The third problem is apparently I have no empathy. I just about died. I have oodles of empathy. I have so much empathy that I often don’t know where others end and I begin. I have to work at not going overboard with empathy! I couldn’t believe that my mother could say that to me. Honestly, I think the problem is that I have too much empathy for them.
Then she tells me that I should be more diplomatic with my sister – somewhat akin to trying to be diplomatic with let’s say Gadaffi. She tells me that with all my education and work experience I should know how to handle my sister. The truth is there is a reason my sister does not work – she can’t handle it. When she did try to work, she was usually fired within a year. After my mother’s second attempt to make Kathy a productive human being when she put her through legal secretary school, Kathy got a job and made a mistake that cost the company she was working for over $50,000. She went to waitressing after that where at least if she screwed up, she could comp someone’s meal.
Then she comes out with this gem: “Kathy yells but you cry like a little baby and then Deb comes and rescues her little baby.” I said yes, I cry, I always have.
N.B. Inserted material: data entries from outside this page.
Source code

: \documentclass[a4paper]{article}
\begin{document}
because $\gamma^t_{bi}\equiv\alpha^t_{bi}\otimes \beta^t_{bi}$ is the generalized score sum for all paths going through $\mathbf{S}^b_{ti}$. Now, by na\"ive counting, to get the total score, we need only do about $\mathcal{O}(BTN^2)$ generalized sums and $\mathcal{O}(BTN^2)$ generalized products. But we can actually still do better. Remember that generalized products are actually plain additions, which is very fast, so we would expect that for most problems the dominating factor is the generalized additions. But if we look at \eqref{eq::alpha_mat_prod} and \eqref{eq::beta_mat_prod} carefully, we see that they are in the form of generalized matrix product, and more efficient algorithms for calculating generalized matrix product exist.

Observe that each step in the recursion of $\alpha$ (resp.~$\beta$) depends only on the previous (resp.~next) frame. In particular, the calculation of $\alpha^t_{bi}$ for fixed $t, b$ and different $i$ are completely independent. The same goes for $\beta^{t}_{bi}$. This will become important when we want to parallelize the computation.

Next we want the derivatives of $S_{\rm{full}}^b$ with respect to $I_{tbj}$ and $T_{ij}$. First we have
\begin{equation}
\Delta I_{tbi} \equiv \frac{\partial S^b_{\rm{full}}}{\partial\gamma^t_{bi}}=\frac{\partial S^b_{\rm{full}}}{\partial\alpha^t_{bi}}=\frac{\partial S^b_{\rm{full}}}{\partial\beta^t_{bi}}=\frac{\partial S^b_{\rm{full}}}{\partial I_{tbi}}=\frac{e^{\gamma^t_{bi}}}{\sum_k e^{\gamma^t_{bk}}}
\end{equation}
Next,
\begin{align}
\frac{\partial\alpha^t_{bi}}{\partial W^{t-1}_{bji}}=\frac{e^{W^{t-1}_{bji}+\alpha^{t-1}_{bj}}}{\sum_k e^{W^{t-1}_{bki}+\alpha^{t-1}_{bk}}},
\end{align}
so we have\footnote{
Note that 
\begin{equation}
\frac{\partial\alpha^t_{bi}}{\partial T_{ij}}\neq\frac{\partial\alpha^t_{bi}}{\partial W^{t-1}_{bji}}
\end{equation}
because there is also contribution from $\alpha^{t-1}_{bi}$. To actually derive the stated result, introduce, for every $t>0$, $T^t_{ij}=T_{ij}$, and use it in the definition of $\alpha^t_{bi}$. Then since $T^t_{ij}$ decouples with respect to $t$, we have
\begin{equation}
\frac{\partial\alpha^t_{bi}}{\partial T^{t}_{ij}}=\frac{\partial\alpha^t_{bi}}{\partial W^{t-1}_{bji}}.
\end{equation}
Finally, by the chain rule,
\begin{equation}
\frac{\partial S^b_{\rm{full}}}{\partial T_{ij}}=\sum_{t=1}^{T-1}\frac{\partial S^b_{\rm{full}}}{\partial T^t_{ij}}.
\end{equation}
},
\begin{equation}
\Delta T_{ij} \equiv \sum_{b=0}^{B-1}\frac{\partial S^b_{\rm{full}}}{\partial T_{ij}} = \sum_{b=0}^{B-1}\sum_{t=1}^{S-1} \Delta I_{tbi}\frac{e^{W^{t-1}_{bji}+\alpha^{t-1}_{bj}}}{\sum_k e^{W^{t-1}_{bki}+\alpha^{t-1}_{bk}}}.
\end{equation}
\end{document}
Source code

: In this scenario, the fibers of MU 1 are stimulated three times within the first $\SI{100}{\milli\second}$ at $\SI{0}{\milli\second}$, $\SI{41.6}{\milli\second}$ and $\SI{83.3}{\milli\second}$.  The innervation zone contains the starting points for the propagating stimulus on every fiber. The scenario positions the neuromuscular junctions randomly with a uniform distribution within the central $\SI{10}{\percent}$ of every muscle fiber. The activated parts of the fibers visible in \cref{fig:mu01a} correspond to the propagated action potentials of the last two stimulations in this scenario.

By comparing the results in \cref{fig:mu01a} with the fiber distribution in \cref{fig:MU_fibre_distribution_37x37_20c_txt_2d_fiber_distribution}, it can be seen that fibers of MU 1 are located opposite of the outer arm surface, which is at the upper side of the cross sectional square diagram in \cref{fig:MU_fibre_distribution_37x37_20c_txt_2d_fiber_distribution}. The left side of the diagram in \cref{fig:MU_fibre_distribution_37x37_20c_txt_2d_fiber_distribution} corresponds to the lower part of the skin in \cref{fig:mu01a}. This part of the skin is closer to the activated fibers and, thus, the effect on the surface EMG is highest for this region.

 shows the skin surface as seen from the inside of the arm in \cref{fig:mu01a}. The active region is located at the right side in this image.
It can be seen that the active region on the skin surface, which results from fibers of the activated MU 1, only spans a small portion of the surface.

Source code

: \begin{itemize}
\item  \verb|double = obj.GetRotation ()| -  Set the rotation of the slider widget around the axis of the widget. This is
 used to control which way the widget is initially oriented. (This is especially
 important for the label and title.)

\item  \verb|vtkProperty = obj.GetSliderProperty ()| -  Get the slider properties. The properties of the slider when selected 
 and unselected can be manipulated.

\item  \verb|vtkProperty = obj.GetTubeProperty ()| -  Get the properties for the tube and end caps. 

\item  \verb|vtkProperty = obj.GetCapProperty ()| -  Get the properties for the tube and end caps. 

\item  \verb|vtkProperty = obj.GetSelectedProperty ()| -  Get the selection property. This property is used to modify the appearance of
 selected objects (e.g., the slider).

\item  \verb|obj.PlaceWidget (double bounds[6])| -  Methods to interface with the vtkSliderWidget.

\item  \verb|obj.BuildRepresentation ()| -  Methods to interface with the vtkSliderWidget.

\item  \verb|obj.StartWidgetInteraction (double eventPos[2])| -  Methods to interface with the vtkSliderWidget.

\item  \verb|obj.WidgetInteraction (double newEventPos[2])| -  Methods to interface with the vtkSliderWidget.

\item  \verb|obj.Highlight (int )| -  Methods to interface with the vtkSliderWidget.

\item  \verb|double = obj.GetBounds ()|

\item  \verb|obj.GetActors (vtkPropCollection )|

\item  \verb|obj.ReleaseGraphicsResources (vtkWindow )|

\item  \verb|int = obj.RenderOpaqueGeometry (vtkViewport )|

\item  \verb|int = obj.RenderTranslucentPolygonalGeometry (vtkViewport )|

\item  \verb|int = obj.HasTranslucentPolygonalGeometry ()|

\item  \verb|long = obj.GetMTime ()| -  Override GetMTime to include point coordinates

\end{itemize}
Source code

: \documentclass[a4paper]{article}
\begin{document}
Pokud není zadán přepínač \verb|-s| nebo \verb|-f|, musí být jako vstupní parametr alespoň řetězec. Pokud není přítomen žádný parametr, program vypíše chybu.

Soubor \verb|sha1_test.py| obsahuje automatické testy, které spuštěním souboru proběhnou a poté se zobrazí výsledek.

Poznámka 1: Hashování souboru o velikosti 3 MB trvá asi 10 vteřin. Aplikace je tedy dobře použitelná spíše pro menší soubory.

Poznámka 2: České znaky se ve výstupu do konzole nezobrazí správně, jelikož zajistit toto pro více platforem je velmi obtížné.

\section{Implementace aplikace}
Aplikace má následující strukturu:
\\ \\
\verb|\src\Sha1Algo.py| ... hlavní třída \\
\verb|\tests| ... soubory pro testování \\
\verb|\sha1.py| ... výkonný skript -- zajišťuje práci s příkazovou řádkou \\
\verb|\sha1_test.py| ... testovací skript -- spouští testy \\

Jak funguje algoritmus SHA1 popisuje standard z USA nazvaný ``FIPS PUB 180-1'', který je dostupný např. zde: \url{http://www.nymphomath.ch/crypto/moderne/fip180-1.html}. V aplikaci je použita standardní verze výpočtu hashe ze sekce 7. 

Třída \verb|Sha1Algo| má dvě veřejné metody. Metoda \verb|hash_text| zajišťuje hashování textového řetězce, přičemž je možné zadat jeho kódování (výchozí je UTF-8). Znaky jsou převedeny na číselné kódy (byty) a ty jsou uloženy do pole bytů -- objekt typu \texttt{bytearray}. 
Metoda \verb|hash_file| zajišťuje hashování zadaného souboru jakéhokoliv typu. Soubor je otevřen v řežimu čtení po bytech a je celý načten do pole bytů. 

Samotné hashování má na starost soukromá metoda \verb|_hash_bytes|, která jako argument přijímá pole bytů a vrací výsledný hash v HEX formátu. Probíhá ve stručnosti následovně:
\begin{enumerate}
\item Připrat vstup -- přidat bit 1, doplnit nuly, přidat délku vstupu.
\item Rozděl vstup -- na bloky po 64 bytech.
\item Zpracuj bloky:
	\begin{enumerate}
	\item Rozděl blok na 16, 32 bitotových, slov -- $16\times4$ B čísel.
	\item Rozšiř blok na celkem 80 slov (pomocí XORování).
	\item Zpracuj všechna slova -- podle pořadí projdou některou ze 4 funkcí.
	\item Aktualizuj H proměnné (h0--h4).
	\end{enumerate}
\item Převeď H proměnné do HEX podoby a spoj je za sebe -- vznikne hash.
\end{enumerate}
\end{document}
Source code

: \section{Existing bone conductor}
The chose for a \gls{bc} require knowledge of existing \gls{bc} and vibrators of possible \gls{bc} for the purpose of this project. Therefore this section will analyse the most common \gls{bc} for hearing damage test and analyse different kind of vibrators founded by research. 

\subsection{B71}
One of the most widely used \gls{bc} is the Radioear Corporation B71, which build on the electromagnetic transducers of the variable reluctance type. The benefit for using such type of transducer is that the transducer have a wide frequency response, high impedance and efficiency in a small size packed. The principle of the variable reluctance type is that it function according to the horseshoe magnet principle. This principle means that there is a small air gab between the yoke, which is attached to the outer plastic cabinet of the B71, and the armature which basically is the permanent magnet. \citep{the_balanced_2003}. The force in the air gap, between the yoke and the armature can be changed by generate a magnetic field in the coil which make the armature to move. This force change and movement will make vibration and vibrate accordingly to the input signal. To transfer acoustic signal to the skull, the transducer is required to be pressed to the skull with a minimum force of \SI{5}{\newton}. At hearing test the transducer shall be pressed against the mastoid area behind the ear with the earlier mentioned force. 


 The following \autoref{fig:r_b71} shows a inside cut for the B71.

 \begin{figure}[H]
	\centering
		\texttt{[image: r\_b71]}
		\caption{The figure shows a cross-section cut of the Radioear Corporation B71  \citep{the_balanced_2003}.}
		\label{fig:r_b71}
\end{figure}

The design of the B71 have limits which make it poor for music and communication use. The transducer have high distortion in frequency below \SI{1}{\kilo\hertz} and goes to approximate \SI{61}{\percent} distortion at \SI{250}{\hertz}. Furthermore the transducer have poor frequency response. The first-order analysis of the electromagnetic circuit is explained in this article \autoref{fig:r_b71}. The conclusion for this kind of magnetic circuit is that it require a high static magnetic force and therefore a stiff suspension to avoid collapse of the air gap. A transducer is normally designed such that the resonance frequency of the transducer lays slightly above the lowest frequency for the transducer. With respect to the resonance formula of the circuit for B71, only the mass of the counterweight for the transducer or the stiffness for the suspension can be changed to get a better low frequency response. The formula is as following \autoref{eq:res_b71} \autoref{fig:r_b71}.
That is how I react to these kinds of unprovoked attacks. I make no excuses for not handling it well; there is no yelling and screaming in my day-to-day life unless it is on the television. Deb and I don’t argue that way. We are both very considerate when we argue to make sure it does not escalate. I don’t believe that anything good comes from losing control and saying mean things to the person, you are supposed to love the most in the world. So, ya, I cry when someone yells at me.
I get that my mother just wants us to get along. I have told her I am happy to do that and that it is up to Kathy. She tells me that Kathy wants to have a relationship with me and tells me I should phone her. I do not intend to put myself in the position where my sister is going to yell at me.
My loyalty is to my mother plain and simple. In my mind, I have a duty to do what I can for her as she ages. Care for aging parents was something instilled in me from the time I can remember. My mother and grandmother looked after my great-grandmother. My mother and us kids looked after my grandmother and now we are looking after my mother. It is just the way it is done in my family.
 Take for example Christmas. She got upset because she decided we weren’t passing the food in the correct way. So she got up and demonstrated, while yelling and screaming and waving her arms clock-wise and counter-clockwise, how the food should and should not be passed. Her hair, which is not her best attribute, was flying wildly and I am sure that my mother and Kathy’s husband George both got a spit-bath.